Happy birthday to the Godfather of EB.com


----------



## frazil (Aug 12, 2014)

Happy Birthday!!


----------



## matt267 PE (Aug 12, 2014)




----------



## Ble_PE (Aug 12, 2014)

Happy birthday!! :happybday:


----------



## csb (Aug 12, 2014)

Happy motherfucking birthday!


----------



## kevo_55 (Aug 12, 2014)

Happy birthday!!!


----------



## snickerd3 (Aug 12, 2014)

happy birthday!


----------



## Dark Knight (Aug 12, 2014)

Feliz Cumpleaños Jefe. Que cumpla muchos mas llenos de salud y prosperidad.


----------



## Road Guy (Aug 12, 2014)

Thank U bitches!!!!!!!


----------



## roadwreck (Aug 12, 2014)

Happy Birthday RG!


----------



## YMZ PE (Aug 12, 2014)

Happy birthday Papa Road Guy!


----------



## blybrook PE (Aug 12, 2014)

Happy Birthday RG! May this day bring you extra hookers, bacon n blow!


----------



## envirotex (Aug 12, 2014)

Happy Birthday!


----------



## akwooly (Aug 12, 2014)

Happy birthday godfather!


----------



## Porter_ (Aug 12, 2014)

happy birthday man!


----------



## Flyer_PE (Aug 12, 2014)

Happy Birthday!!

:happybday: :multiplespotting:


----------



## Ship Wreck PE (Aug 12, 2014)

Happy b day


----------



## FLBuff PE (Aug 12, 2014)

Happy birthday!


----------



## Dexman PE PMP (Aug 12, 2014)

Already wished him happy bday on Facebook...


----------



## matt267 PE (Aug 12, 2014)

Dexman PE said:


> Already wished him happy bday on Facebook...

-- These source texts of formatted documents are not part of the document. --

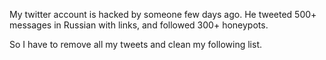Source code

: My twitter account is hacked by someone few days ago.
He tweeted 500+ messages in Russian with links,
   and followed 300+ honeypots.

So I have to remove all my tweets and clean my following list.
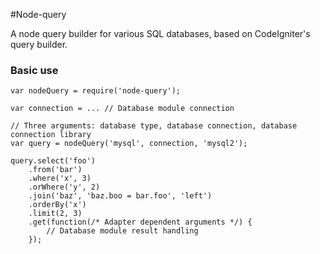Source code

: #Node-query

A node query builder for various SQL databases, based on CodeIgniter's query builder.

### Basic use

	var nodeQuery = require('node-query');
	
	var connection = ... // Database module connection 
	
	// Three arguments: database type, database connection, database connection library
	var query = nodeQuery('mysql', connection, 'mysql2');

	query.select('foo')
		.from('bar')
		.where('x', 3)
		.orWhere('y', 2)
		.join('baz', 'baz.boo = bar.foo', 'left')
		.orderBy('x')
		.limit(2, 3)
		.get(function(/* Adapter dependent arguments */) {
			// Database module result handling
		});

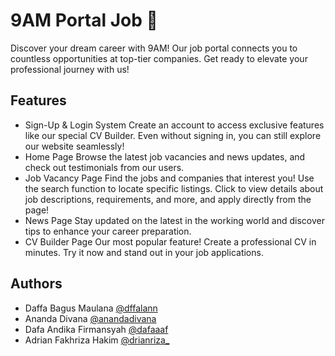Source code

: 
# 9AM Portal Job 💼
Discover your dream career with 9AM! Our job portal connects you to countless opportunities at top-tier companies. Get ready to elevate your professional journey with us!

## Features
- Sign-Up & Login System
Create an account to access exclusive features like our special CV Builder. Even without signing in, you can still explore our website seamlessly!
- Home Page
Browse the latest job vacancies and news updates, and check out testimonials from our users.
- Job Vacancy Page
Find the jobs and companies that interest you! Use the search function to locate specific listings. Click to view details about job descriptions, requirements, and more, and apply directly from the page!
- News Page
Stay updated on the latest in the working world and discover tips to enhance your career preparation.
- CV Builder Page
Our most popular feature! Create a professional CV in minutes. Try it now and stand out in your job applications.

## Authors
- Daffa Bagus Maulana [@dffalann](https://www.instagram.com/dffalann)
- Ananda Divana [@anandadivana](https://www.instagram.com/anandadivana/)
- Dafa Andika Firmansyah [@dafaaaf](https://www.instagram.com/dafaaaf/)
- Adrian Fakhriza Hakim [@drianriza_](https://www.instagram.com/drianriza_/)
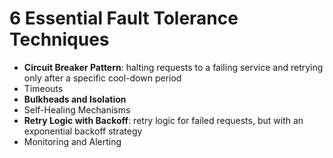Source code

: # 6 Essential Fault Tolerance Techniques

- **Circuit Breaker Pattern**: halting requests to a failing service and retrying only after a specific cool-down period
- Timeouts
- **Bulkheads and Isolation**
- Self-Healing Mechanisms
- **Retry Logic with Backoff**: retry logic for failed requests, but with an exponential backoff strategy
- Monitoring and Alerting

so you didn't send a gift?


----------



## Road Guy (Aug 12, 2014)

I like to reply back to FB HB wishes with old stories or something..

except when you have ex HS era girlfriends post and then I really really want to say, thanks, wish we could go back to Panama City Beach like in 1990! But I guess that would be inappropriate?


----------



## knight1fox3 (Aug 12, 2014)

HBD RG! Have a beer.....don't cost nuthin.....


----------



## Road Guy (Aug 12, 2014)

best BD present a guy can get, confirmation that his in laws have left the building! (cant proclaim this on FB due to too many F'n family on FB)


----------



## MetsFan (Aug 12, 2014)

Happy birthday man!


----------



## knight1fox3 (Aug 13, 2014)

Robert says HBD....

http://youtu.be/ImNnTsDIVyU?t=2m40s


----------



## engineergurl (Aug 13, 2014)

Happy Birthday old man


----------



## Lumber Jim (Aug 18, 2014)

Happy super belated birthday!!


----------